Depuis les Traités de Westphalie au XVIIème siècle - souvent qualifiés de véritable charte constitutionnelle de l'Europe - l'idée européenne s'est déployée dans la tension entre l'affirmation de la souveraineté des Etats et l'obligation de coopération.
L'expérience tragique des deux guerres mondiales a conduit les nations européennes à vouloir aller plus loin. Le préambule de la Constitution française de 1946 en atteste, lorsqu'il énonce que : "sous réserve de réciprocité, la France consent aux limitations de souveraineté nécessaires à l'organisation et à la défense de la paix".
Aujourd'hui, la dialectique de l'Union européenne demeure fidèle à ces principes sous une forme renouvelée conjuguant coopération et intégration. Or, les diplomaties nationales, qui portent en elles la mémoire des relations souvent difficiles entre nos nations européennes, sont bien placées pour mesurer les contraintes et nourrir le travail d'invention de cette souveraineté partagée.

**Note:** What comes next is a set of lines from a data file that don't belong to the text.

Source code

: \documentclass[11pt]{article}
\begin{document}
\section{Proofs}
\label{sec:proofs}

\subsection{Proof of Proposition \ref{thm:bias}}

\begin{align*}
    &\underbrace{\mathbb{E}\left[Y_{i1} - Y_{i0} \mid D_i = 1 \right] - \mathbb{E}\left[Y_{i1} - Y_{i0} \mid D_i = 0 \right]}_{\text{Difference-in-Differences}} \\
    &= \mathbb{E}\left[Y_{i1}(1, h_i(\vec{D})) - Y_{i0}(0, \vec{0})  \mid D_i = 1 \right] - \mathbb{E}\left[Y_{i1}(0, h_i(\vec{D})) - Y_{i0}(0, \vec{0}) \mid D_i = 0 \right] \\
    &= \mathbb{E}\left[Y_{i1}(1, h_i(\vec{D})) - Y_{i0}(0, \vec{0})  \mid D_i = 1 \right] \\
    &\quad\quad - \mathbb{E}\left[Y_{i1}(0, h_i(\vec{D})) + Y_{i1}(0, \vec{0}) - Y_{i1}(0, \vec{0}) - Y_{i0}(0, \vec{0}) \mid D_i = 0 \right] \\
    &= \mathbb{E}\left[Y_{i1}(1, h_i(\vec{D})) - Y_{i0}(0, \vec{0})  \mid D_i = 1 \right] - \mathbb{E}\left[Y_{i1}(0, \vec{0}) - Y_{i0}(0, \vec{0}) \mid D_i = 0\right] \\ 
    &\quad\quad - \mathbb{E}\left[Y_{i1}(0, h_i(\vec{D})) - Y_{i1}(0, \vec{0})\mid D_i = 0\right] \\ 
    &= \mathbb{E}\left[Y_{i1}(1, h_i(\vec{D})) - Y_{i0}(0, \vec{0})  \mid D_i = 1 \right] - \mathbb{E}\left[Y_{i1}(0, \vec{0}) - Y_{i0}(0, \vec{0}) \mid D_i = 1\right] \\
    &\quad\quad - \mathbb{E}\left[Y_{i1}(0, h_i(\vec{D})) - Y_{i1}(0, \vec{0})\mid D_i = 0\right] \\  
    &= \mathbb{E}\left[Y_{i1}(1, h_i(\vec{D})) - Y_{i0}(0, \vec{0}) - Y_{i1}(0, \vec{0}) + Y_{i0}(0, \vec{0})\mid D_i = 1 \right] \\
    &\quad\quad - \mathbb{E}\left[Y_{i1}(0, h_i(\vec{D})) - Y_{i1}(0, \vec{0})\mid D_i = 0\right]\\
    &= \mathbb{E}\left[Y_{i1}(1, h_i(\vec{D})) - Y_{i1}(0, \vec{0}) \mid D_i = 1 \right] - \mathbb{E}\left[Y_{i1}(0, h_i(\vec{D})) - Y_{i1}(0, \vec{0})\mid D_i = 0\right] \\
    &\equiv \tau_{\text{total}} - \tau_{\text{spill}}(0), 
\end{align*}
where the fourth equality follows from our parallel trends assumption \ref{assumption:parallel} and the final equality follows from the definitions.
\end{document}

Le caractère unique de la construction européenne ne tient pas seulement à son histoire. Il concerne aussi son rapport au droit. Tout d'abord, les normes européennes touchent de plus en plus directement la vie des citoyens : que l'on songe aux relations économiques, aux droits sociaux, à la sécurité alimentaire, à l'environnement, aux transports ou encore à l'énergie... En cela, elles ne font cependant que répondre à une évolution générale des besoins de régulation, dont témoignent, par exemple, les débats tenus dans le cadre du Sommet de Johannesburg qui ont clairement posé la question de l'accès des habitants de la planète aux biens essentiels.

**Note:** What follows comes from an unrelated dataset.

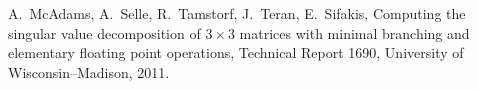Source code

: A.~McAdams, A.~Selle, R.~Tamstorf, J.~Teran, E.~Sifakis,
\newblock Computing the singular value decomposition of $3\times3$ matrices with minimal branching and elementary floating point operations,
\newblock Technical Report 1690, University of Wisconsin--Madison, 2011.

En réalité, l'originalité des textes européens réside moins dans leur contenu, que dans leur mode d'adoption et d'exécution. Celui-ci repose sur des institutions sui generis qui évoquent les pouvoirs exécutifs et législatifs (commission, conseil des ministres et Parlement européen), bien que, par ailleurs, les normes européennes soient toujours le fruit d'un compromis entre les intérêts nationaux, avant de devenir la loi commune de l'Europe. Dès l'origine, en effet, l'Europe a fait le choix du droit et de la négociation ; ainsi chaque pays a-t-il dû mettre en place une véritable "diplomatie du juridique". Dans l'Union, la parole diplomatique se fait droit dès lors qu'elle rencontre un écho favorable et que sur cette base s'établissent des règles communes. C'est certainement dans la voie du droit négocié et de la souveraineté partagée que l'Europe trouvera les ressources nécessaires pour faire face aux deux grands défis actuels : l'élargissement et l'affirmation de son rôle international.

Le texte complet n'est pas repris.